Boyamin sendiri telah menyerahkan dokumen Surat Tugas Nomor 956 Tahun 2024 dari Inspektur Jenderal Kementerian Agama kepada KPK. Surat tugas tersebut mencantumkan Yaqut dan 14 orang lainnya sebagai pengawas pelaksana haji, dengan honor harian sebesar Rp7 juta. Boyamin mempertanyakan legalitas penunjukan tersebut, mengingat Menteri Agama seharusnya tidak merangkap sebagai pengawas, apalagi sudah mendapat fasilitas dan uang harian sebagai Amirul Hajj. Ia berpendapat, pengawasan haji seharusnya dilakukan oleh lembaga seperti DPR, BPK, dan BPKP.

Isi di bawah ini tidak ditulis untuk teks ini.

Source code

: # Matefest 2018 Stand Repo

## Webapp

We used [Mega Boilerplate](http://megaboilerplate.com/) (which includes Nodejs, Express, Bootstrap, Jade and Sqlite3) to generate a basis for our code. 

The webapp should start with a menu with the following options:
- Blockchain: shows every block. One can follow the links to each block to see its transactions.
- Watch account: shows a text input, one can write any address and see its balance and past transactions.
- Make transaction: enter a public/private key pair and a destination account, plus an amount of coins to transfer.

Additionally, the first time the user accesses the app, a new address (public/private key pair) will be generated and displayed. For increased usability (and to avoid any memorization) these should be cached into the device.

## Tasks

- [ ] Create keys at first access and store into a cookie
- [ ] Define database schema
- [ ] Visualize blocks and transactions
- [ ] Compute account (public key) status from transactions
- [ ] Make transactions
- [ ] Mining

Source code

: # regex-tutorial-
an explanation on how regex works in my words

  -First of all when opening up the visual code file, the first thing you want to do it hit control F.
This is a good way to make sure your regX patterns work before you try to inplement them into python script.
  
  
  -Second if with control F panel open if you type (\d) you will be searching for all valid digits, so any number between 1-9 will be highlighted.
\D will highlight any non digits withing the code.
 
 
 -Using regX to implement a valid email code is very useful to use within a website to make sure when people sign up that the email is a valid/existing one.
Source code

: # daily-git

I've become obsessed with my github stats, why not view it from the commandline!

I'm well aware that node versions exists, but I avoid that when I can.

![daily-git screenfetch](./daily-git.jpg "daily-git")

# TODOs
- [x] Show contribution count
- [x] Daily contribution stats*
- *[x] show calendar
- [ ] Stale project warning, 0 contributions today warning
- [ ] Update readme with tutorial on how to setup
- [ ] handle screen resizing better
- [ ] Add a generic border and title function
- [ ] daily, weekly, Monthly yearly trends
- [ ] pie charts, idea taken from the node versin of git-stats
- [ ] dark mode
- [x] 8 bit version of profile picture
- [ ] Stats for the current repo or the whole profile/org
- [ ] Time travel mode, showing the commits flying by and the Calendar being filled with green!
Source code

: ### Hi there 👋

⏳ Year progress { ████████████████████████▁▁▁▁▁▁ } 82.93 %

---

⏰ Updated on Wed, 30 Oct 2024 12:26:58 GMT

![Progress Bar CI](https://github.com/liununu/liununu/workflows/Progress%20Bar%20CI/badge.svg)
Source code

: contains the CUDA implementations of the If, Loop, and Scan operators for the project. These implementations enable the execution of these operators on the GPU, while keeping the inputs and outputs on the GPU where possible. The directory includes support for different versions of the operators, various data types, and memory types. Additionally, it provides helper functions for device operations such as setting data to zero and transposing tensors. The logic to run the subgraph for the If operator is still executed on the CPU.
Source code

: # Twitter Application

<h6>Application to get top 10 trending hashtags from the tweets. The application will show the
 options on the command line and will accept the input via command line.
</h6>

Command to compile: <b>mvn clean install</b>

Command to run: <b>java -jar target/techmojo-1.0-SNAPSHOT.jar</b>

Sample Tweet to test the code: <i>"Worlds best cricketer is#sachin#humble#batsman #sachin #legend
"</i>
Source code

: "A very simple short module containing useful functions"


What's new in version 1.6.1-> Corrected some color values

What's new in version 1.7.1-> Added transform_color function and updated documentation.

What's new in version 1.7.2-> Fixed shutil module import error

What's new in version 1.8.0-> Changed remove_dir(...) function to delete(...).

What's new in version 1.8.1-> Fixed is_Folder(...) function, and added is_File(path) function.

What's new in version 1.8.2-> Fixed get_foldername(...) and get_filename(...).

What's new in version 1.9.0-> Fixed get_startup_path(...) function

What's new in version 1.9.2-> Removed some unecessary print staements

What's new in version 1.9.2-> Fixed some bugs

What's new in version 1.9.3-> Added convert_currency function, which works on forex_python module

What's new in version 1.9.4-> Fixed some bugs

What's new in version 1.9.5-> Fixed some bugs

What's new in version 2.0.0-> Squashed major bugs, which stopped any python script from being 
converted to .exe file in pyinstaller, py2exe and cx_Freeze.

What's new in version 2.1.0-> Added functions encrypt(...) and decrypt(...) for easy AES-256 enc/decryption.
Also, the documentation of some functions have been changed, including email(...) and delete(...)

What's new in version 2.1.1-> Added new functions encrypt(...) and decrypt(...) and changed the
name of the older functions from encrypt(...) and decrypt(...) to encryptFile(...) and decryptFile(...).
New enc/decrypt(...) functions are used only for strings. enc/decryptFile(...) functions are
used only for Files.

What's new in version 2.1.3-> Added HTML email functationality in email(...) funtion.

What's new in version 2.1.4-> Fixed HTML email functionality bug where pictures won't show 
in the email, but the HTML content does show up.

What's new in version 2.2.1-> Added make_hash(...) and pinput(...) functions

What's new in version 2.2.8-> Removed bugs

Namun, pihak Yaqut melalui Jubirnya, Anna Hasbie, membantah tudingan tersebut. Anna menjelaskan bahwa penunjukan Yaqut sebagai Amirul Hajj dan pembentukan timnya sesuai dengan Undang-Undang Nomor 8 Tahun 2019 tentang Penyelenggaraan Ibadah Haji dan Umrah serta Peraturan Menteri Agama Nomor 24 Tahun 2017. Ia menekankan bahwa honor dan biaya perjalanan Amirul Hajj dan timnya diatur secara resmi, dapat diaudit, dan tidak melanggar aturan. Anna menilai tudingan korupsi prematur dan menyesatkan publik, serta menunjukkan ketidakpahaman Boyamin terhadap regulasi penyelenggaraan haji. Anna menegaskan bahwa tugas Amirul Hajj bukanlah pengawasan keuangan, melainkan memastikan kelancaran teknis dan operasional penyelenggaraan haji. Pengawasan internal tetap dilakukan Itjen Kemenag, sementara pengawasan eksternal oleh lembaga berwenang seperti DPR, BPK, dan BPKP. Menurutnya, tidak ada tumpang tindih atau pelanggaran hukum dalam hal ini. Pernyataan Boyamin, menurut Anna, lahir dari kesalahpahaman terhadap regulasi dan praktik penyelenggaraan haji.